Material provided:
*** Begin section ***
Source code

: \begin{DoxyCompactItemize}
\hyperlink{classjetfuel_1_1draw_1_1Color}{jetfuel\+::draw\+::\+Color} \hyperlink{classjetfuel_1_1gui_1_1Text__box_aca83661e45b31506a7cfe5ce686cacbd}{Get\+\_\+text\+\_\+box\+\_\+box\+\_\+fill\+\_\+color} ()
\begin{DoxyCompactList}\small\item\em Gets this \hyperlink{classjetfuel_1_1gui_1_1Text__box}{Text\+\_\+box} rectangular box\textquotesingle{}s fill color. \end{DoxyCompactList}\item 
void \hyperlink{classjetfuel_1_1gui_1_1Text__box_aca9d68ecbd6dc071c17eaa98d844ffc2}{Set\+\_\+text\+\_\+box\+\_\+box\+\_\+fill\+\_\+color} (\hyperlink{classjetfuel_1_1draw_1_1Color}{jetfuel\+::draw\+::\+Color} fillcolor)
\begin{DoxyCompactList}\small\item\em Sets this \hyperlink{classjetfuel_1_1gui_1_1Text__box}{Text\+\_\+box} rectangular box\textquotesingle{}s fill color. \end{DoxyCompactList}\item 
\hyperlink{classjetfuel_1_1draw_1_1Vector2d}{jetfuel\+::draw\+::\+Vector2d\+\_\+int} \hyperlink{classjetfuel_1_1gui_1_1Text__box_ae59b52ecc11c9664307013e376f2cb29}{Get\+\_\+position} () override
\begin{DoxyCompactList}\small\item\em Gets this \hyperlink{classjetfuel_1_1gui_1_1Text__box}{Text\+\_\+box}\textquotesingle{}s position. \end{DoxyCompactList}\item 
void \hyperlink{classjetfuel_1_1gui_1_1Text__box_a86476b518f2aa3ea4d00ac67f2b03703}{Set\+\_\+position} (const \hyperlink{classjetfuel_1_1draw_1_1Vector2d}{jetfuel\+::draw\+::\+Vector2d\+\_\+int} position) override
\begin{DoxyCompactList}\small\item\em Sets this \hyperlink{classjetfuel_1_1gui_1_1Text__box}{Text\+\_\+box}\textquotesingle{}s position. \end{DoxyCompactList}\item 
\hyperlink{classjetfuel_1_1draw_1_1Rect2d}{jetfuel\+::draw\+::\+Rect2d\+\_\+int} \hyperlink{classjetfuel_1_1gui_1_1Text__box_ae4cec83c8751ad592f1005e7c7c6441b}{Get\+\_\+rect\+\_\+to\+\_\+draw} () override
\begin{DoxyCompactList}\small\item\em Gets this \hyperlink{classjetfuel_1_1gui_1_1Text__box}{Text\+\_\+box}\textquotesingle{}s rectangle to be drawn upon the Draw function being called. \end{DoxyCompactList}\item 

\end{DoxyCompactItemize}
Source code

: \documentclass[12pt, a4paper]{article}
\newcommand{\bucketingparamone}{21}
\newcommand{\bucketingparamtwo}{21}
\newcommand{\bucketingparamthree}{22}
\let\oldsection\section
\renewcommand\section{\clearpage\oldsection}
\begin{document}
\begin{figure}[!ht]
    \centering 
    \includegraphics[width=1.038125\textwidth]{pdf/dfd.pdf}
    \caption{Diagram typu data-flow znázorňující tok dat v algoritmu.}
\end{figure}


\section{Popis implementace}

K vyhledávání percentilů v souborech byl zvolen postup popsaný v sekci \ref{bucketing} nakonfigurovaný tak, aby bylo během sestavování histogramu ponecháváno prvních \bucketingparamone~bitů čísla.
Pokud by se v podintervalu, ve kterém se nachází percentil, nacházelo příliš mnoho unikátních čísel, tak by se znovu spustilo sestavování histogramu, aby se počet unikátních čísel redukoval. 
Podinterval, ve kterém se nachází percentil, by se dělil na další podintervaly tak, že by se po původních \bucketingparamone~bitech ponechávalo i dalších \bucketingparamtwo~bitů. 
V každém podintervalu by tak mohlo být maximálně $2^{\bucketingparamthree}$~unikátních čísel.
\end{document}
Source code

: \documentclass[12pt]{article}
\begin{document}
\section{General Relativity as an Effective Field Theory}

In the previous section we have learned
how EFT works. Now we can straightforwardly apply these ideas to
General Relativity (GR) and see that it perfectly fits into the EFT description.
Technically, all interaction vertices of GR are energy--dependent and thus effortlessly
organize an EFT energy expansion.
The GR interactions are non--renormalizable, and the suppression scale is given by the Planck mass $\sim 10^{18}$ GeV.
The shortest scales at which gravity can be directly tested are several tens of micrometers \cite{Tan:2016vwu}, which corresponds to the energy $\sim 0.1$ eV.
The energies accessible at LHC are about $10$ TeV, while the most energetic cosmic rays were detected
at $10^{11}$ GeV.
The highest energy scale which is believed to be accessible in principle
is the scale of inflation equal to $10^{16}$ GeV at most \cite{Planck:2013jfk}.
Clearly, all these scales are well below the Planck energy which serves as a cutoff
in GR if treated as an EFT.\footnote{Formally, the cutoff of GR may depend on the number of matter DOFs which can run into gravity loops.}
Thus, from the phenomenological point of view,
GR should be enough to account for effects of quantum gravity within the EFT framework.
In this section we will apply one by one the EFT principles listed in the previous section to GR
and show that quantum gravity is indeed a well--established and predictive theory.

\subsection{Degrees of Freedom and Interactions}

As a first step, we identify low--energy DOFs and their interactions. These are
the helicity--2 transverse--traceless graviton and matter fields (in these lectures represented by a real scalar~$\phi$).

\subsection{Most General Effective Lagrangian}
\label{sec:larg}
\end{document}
*** End section ***
What the task asks: Please retype all of the data above exactly as it appears.

Response to the task:
Source code

: \begin{DoxyCompactItemize}
\hyperlink{classjetfuel_1_1draw_1_1Color}{jetfuel\+::draw\+::\+Color} \hyperlink{classjetfuel_1_1gui_1_1Text__box_aca83661e45b31506a7cfe5ce686cacbd}{Get\+\_\+text\+\_\+box\+\_\+box\+\_\+fill\+\_\+color} ()
\begin{DoxyCompactList}\small\item\em Gets this \hyperlink{classjetfuel_1_1gui_1_1Text__box}{Text\+\_\+box} rectangular box\textquotesingle{}s fill color. \end{DoxyCompactList}\item 
void \hyperlink{classjetfuel_1_1gui_1_1Text__box_aca9d68ecbd6dc071c17eaa98d844ffc2}{Set\+\_\+text\+\_\+box\+\_\+box\+\_\+fill\+\_\+color} (\hyperlink{classjetfuel_1_1draw_1_1Color}{jetfuel\+::draw\+::\+Color} fillcolor)
\begin{DoxyCompactList}\small\item\em Sets this \hyperlink{classjetfuel_1_1gui_1_1Text__box}{Text\+\_\+box} rectangular box\textquotesingle{}s fill color. \end{DoxyCompactList}\item 
\hyperlink{classjetfuel_1_1draw_1_1Vector2d}{jetfuel\+::draw\+::\+Vector2d\+\_\+int} \hyperlink{classjetfuel_1_1gui_1_1Text__box_ae59b52ecc11c9664307013e376f2cb29}{Get\+\_\+position} () override
\begin{DoxyCompactList}\small\item\em Gets this \hyperlink{classjetfuel_1_1gui_1_1Text__box}{Text\+\_\+box}\textquotesingle{}s position. \end{DoxyCompactList}\item 
void \hyperlink{classjetfuel_1_1gui_1_1Text__box_a86476b518f2aa3ea4d00ac67f2b03703}{Set\+\_\+position} (const \hyperlink{classjetfuel_1_1draw_1_1Vector2d}{jetfuel\+::draw\+::\+Vector2d\+\_\+int} position) override
\begin{DoxyCompactList}\small\item\em Sets this \hyperlink{classjetfuel_1_1gui_1_1Text__box}{Text\+\_\+box}\textquotesingle{}s position. \end{DoxyCompactList}\item 
\hyperlink{classjetfuel_1_1draw_1_1Rect2d}{jetfuel\+::draw\+::\+Rect2d\+\_\+int} \hyperlink{classjetfuel_1_1gui_1_1Text__box_ae4cec83c8751ad592f1005e7c7c6441b}{Get\+\_\+rect\+\_\+to\+\_\+draw} () override
\begin{DoxyCompactList}\small\item\em Gets this \hyperlink{classjetfuel_1_1gui_1_1Text__box}{Text\+\_\+box}\textquotesingle{}s rectangle to be drawn upon the Draw function being called. \end{DoxyCompactList}\item 

\end{DoxyCompactItemize}
Source code

: \documentclass[12pt, a4paper]{article}
\newcommand{\bucketingparamone}{21}
\newcommand{\bucketingparamtwo}{21}
\newcommand{\bucketingparamthree}{22}
\let\oldsection\section
\renewcommand\section{\clearpage\oldsection}
\begin{document}
\begin{figure}[!ht]
    \centering 
    \includegraphics[width=1.038125\textwidth]{pdf/dfd.pdf}
    \caption{Diagram typu data-flow znázorňující tok dat v algoritmu.}
\end{figure}


\section{Popis implementace}

K vyhledávání percentilů v souborech byl zvolen postup popsaný v sekci \ref{bucketing} nakonfigurovaný tak, aby bylo během sestavování histogramu ponecháváno prvních \bucketingparamone~bitů čísla.
Pokud by se v podintervalu, ve kterém se nachází percentil, nacházelo příliš mnoho unikátních čísel, tak by se znovu spustilo sestavování histogramu, aby se počet unikátních čísel redukoval. 
Podinterval, ve kterém se nachází percentil, by se dělil na další podintervaly tak, že by se po původních \bucketingparamone~bitech ponechávalo i dalších \bucketingparamtwo~bitů. 
V každém podintervalu by tak mohlo být maximálně $2^{\bucketingparamthree}$~unikátních čísel.
\end{document}
Source code

: \documentclass[12pt]{article}
\begin{document}
\section{General Relativity as an Effective Field Theory}

In the previous section we have learned
how EFT works. Now we can straightforwardly apply these ideas to
General Relativity (GR) and see that it perfectly fits into the EFT description.
Technically, all interaction vertices of GR are energy--dependent and thus effortlessly
organize an EFT energy expansion.
The GR interactions are non--renormalizable, and the suppression scale is given by the Planck mass $\sim 10^{18}$ GeV.
The shortest scales at which gravity can be directly tested are several tens of micrometers \cite{Tan:2016vwu}, which corresponds to the energy $\sim 0.1$ eV.
The energies accessible at LHC are about $10$ TeV, while the most energetic cosmic rays were detected
at $10^{11}$ GeV.
The highest energy scale which is believed to be accessible in principle
is the scale of inflation equal to $10^{16}$ GeV at most \cite{Planck:2013jfk}.
Clearly, all these scales are well below the Planck energy which serves as a cutoff
in GR if treated as an EFT.\footnote{Formally, the cutoff of GR may depend on the number of matter DOFs which can run into gravity loops.}
Thus, from the phenomenological point of view,
GR should be enough to account for effects of quantum gravity within the EFT framework.
In this section we will apply one by one the EFT principles listed in the previous section to GR
and show that quantum gravity is indeed a well--established and predictive theory.

\subsection{Degrees of Freedom and Interactions}

As a first step, we identify low--energy DOFs and their interactions. These are
the helicity--2 transverse--traceless graviton and matter fields (in these lectures represented by a real scalar~$\phi$).

\subsection{Most General Effective Lagrangian}
\label{sec:larg}
\end{document}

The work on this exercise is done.